• **ABOUT THIS TASK**
Using the records below, filter for lines that contain the string "messaggio" and copy them out.

══════

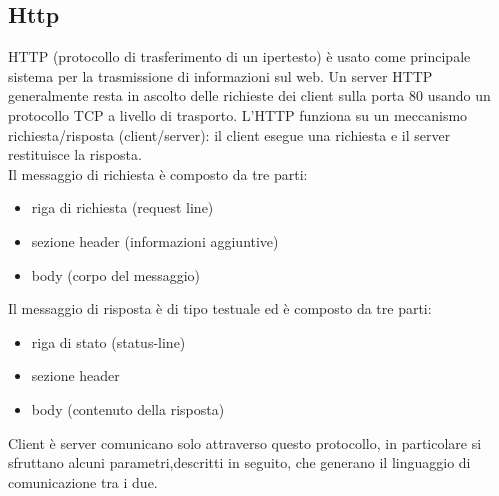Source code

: \documentclass[12pt,a4]{article}
\begin{document}
\subsection{Http}
HTTP (protocollo di trasferimento di un ipertesto) è usato come principale sistema per la trasmissione di informazioni sul web. Un server HTTP generalmente resta in ascolto delle richieste dei client sulla porta 80 usando un protocollo
TCP a livello di trasporto. L'HTTP funziona su un meccanismo richiesta/risposta (client/server): il client esegue una richiesta e il server restituisce la risposta.\\
Il messaggio di richiesta è composto da tre parti:
\begin{itemize}
\item riga di richiesta (request line)
\item sezione header (informazioni aggiuntive)
\item body (corpo del messaggio)
\end{itemize}
Il messaggio di risposta è di tipo testuale ed è composto da tre parti:
\begin{itemize}
\item riga di stato (status-line)
\item sezione header
\item body (contenuto della risposta)
\end{itemize}
Client è server comunicano solo attraverso questo protocollo, in particolare si sfruttano alcuni parametri,descritti in seguito, che generano il linguaggio di comunicazione tra i due. 
\end{document}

══════

• **ANSWER BOX**
Il messaggio di richiesta è composto da tre parti:
\item body (corpo del messaggio)
Il messaggio di risposta è di tipo testuale ed è composto da tre parti:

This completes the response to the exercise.